Preparation for Friday's crop reports will once again dominate activity, with overnight price strength in Asian soybean and palm oil futures expected to lend support to futures, analysts said.
Futures are seen remaining range bound, with the ability of prices to hold major chart support and bullish long term fundamentals keep a floor under prices, analysts added.
Otherwise, favorable near term weather will apply light pressure, but with uncertainty tied to longer range forecasts, traders expect prices to chop around in its recent range until Friday's reports, month end and quarter end positioning is completed, a CBOT floor analyst said.
A market technician said no serious chart damage has occurred from the recent sell- off, but the bulls have faded. There is now the specter of a bear flag forming on the daily bar chart.
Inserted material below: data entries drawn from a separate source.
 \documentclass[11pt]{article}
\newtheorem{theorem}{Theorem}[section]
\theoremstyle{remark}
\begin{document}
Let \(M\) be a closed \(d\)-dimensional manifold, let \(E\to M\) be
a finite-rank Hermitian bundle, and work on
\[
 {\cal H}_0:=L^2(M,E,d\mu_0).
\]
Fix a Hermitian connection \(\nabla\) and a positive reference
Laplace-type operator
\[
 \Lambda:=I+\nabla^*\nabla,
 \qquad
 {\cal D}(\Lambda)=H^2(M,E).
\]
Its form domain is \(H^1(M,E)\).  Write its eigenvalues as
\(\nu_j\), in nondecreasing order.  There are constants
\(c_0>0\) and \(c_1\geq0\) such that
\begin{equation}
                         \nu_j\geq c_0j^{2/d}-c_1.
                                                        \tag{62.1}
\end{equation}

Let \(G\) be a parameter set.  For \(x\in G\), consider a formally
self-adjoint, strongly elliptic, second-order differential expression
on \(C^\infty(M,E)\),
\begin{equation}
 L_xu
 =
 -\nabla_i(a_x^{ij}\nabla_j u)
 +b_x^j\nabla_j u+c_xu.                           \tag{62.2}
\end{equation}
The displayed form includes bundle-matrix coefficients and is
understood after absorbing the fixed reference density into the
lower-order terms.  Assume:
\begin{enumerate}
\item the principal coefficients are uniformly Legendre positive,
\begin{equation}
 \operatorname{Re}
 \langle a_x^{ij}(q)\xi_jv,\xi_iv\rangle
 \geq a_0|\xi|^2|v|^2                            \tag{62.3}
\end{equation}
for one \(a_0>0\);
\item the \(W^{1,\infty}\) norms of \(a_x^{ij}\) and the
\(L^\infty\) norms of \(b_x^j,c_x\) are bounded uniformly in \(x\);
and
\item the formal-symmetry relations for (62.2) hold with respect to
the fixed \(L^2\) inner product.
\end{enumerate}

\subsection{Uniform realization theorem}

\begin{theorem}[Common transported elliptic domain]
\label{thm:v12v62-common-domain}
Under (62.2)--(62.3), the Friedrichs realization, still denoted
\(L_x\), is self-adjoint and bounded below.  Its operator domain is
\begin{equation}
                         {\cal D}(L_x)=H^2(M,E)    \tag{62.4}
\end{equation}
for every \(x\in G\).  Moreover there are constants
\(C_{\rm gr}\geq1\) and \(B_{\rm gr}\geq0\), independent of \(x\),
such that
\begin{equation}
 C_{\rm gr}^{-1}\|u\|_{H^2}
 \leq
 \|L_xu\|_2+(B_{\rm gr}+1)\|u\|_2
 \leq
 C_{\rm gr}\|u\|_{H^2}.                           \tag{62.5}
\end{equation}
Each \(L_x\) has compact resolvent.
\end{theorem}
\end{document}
The next upside price objective for November soybeans is closing prices above solid technical resistance at US$8.47 1/2, which would fill on the upside last week's downside price gap on the daily bar chart. The next downside price objective is closing prices below solid support at last week's low of US$8.25.
First resistance for November soybeans is seen at Wednesday's high of US$8.45 1/2 and then at US$8.47 1/2. First support is seen at Wednesday's low of US$8.28 1/2 and then at US$8.25.
The Census Bureau reported soybean crushings in May totaled 151.8 million bushels. The figure was above the average survey estimate of 150.5 million bushels, up from April's 144.9 million and above last year's 135.5 million. Soyoil stocks dropped to 3.266 billion pounds from April's 3.290 billion. The average of survey estimates was 3.321 billion pounds. Soymeal stocks were reported at 277,581 short tonnes. The stock figure was down from April's 328,585 and below the average estimate of 315,400 thousand tonnes.
The U.S. Department of Agriculture reported weekly soybean export sales were 247,900 metric tonnes for the week ended June 21. Included in the total were sales of 239,800 metric tonnes for the 2006-07 marketing year. The 2006-07 sales were primarily for Japan with 75,200 metric tonnes, Mexico with 69,200 tonnes and China with 64,400 tonnes. Analysts had forecast sales between 100,000 and 450,000 metric tonnes. Soymeal sales were a net 78,300 tonnes, and soyoil commitments were 30,600 metric tonnes.
USDA is scheduled to release its annual acreage and quarterly grain stock reports Friday at 8:30 a.m. EDT. The average of 20 analysts' estimates pegged 2007 soybean acreage at 67.838 million acres, up from the prospective planting figure of 67.140 million. The average was from a range of 66 million to 69 million acres. Quarterly grain stocks were pegged at 1.076 billion bushels from a range of 909 million to 1.120 billion. Fifteen analysts participated in the stocks survey.
The DTN Meteorlogix Weather Service forecast said hot weather early next week in the western Midwest is not expected to last long enough to significantly impact crops. However, the drying trend may continue for the central Minnesota region. In the eastern Midwest, a few more significant thundershowers in some dry areas yesterday improved the outlook for this part of the crop. The extended outlook sees only hot weather briefly.
In overseas markets, crude palm oil futures on the Bursa Malaysia Derivatives ended higher Thursday, boosted by short covering and late speculative buying amid an optimistic outlook for demand in the coming months. The benchmark September contract ended at MYR2,383 a metric tonne, up MYR49 from Wednesday.
On Singapore's Joint Asian Derivatives Exchange, CPO futures also rose, with September up US$17 to end at US$689.50/tonne.
Soybean futures traded on the Dalian Commodity Exchange settled higher Thursday on reports that some traders are taking delivery of soybeans from the exchange's warehouses. The benchmark January 2008 soybean No.1 contract settled RMB7 higher at RMB3,212/tonne.